(NEW YORK) — COVID-19 hospitalizations are continuing to climb in the United States, according to data from the Centers for Disease Control and Prevention.
For the week ending Sept. 9, hospitalizations increased 7.7% from 19,068 to 20,538 weekly hospitalizations.
This marks the first time COVID hospitalizations have surpassed 20,000 since mid-March, when the figure hit 20,170.
However, COVID figures are at relatively low levels overall compared to the peak of the omicron wave in winter 2021-22 when weekly hospitalizations hit 150,674 the week of Jan. 15, 2022.
Although increasing, the number of weekly hospitalizations remains less than hospitalizations at the same time in previous years. At the same period throughout the pandemic, weekly hospitalizations sat at 24,504 in 2020, 80,166 in 2021 and 31,571 in 2022.
“Hospitalizations [are] still a fraction of where we were in last winter and last summer,” Dr. Peter Chin-Hong, an infectious diseases specialist at the University of California, San Francisco, told ABC News. “I think it’s not surprising, but it’s still not like before — in terms of a surge — overwhelming resources. However, it is a siren call for the winter, when we have other things that cause people to go to hospital as well.”
He said with other viruses, including flu and RSV, expected to uptick this fall and winter, the health care system could be really strained if COVID hospitalizations keep increasing.
“If you bring too many people together and hospitalize them, it really strains the system and makes it hard for people who have other conditions to come into the hospital,” Chin-Hong said.
Additionally, 2.3% of all deaths in the U.S. last week were linked to COVID-19, according to CDC data.
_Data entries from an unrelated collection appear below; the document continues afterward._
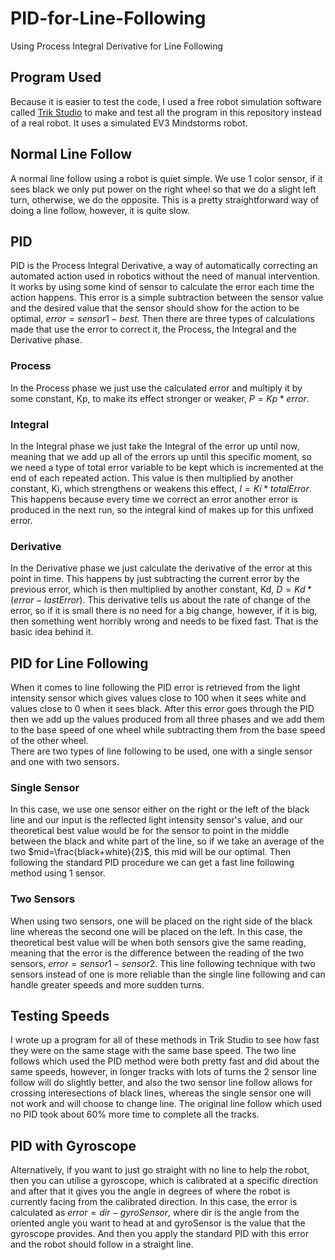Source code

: # PID-for-Line-Following
Using Process Integral Derivative for Line Following

## Program Used
Because it is easier to test the code, I used a free robot simulation software called [Trik Studio](https://trikset.com/en/products/trik-studio) to make and test all the program in this repository instead of a real robot. It uses a simulated EV3 Mindstorms robot.

## Normal Line Follow
A normal line follow using a robot is quiet simple. We use 1 color sensor, if it sees black we only put power on the right wheel so that we do a slight left turn, otherwise, we do the opposite. This is a pretty straightforward way of doing a line follow, however, it is quite slow.

## PID
PID is the Process Integral Derivative, a way of automatically correcting an automated action used in robotics without the need of manual intervention. It works by using some kind of sensor to calculate the error each time the action happens. This error is a simple subtraction between the sensor value and the desired value that the sensor should show for the action to be optimal, $error=sensor1-best$. Then there are three types of calculations made that use the error to correct it, the Process, the Integral and the Derivative phase.

### Process
In the Process phase we just use the calculated error and multiply it by some constant, Kp, to make its effect stronger or weaker, $P=Kp*error$.

### Integral
In the Integral phase we just take the Integral of the error up until now, meaning that we add up all of the errors up until this specific moment, so we need a type of total error variable to be kept which is incremented at the end of each repeated action. This value is then multiplied by another constant, Ki, which strengthens or weakens this effect, $I=Ki*totalError$. This happens because every time we correct an error another error is produced in the next run, so the integral kind of makes up for this unfixed error.

### Derivative
In the Derivative phase we just calculate the derivative of the error at this point in time. This happens by just subtracting the current error by the previous error, which is then multiplied by another constant, Kd, $D=Kd*(error-lastError)$. This derivative tells us about the rate of change of the error, so if it is small there is no need for a big change, however, if it is big, then something went horribly wrong and needs to be fixed fast. That is the basic idea behind it.

## PID for Line Following
When it comes to line following the PID error is retrieved from the light intensity sensor which gives values close to 100 when it sees white and values close to 0 when it sees black. After this error goes through the PID then we add up the values produced from all three phases and we add them to the base speed of one wheel while subtracting them from the base speed of the other wheel.<br>
There are two types of line following to be used, one with a single sensor and one with two sensors.

### Single Sensor
In this case, we use one sensor either on the right or the left of the black line and our input is the reflected light intensity sensor's value, and our theoretical best value would be for the sensor to point in the middle between the black and white part of the line, so if we take an average of the two $mid=\frac{black+white}{2}$, this mid will be our optimal. Then following the standard PID procedure we can get a fast line following method using 1 sensor.

### Two Sensors
When using two sensors, one will be placed on the right side of the black line whereas the second one will be placed on the left. In this case, the theoretical best value will be when both sensors give the same reading, meaning that the error is the difference between the reading of the two sensors, $error=sensor1-sensor2$. This line following technique with two sensors instead of one is more reliable than the single line following and can handle greater speeds and more sudden turns.

## Testing Speeds
I wrote up a program for all of these methods in Trik Studio to see how fast they were on the same stage with the same base speed. The two line follows which used the PID method were both pretty fast and did about the same speeds, however, in longer tracks with lots of turns the 2 sensor line follow will do slightly better, and also the two sensor line follow allows for crossing interesections of black lines, whereas the single sensor one will not work and will choose to change line. The original line follow which used no PID took about 60% more time to complete all the tracks.

## PID with Gyroscope
Alternatively, if you want to just go straight with no line to help the robot, then you can utilise a gyroscope, which is calibrated at a specific direction and after that it gives you the angle in degrees of where the robot is currently facing from the calibrated direction. In this case, the error is calculated as $error=dir-gyroSensor$, where dir is the angle from the oriented angle you want to head at and gyroSensor is the value that the gyroscope provides. And then you apply the standard PID with this error and the robot should follow in a straight line.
Although deaths have increased over the past few weeks, they still remain at their lowest levels since the pandemic began.
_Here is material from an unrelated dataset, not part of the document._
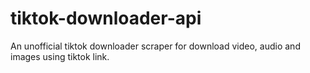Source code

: # tiktok-downloader-api
An unofficial tiktok downloader scraper for download video, audio and images using tiktok link.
It comes as an updated COVID vaccine for everyone aged 6 months and older becomes more available across the country.
The updated vaccines, formulated by Pfizer-BioNTech and Moderna, are formulated to target variants that are currently circulating, which are related to XBB — an offshoot of the omicron variant.
Recent data has indicated the updated vaccines could offer additional protection against currently circulating variants and especially protect against severe disease and death, particularly for those who are elderly or immune compromised.
Data published from Moderna showed its updated vaccines generated a nearly nine-fold increase in antibodies against the newer subvariant BA.2.86 in a lab-based study.
There are about 14 cases of BA.2.86 in the U.S., according to the open global genome sequencing database GISAID. it does not appear to cause more severe disease.
There are at least 19,000 sites nationwide that have received the updated vaccines, according to ABC News medical contributor John Brownstein.
Chin-Hong said the vaccine could help stem any potential surge, but that it depends on how many people get the new vaccine and how quickly they get it.
“That’s kind of the interesting thing, we are predicting what will happen in winter, yet the active actors in the play are, you know, haven’t performed yet, which is people’s behavior in terms of getting the vaccine,” he said.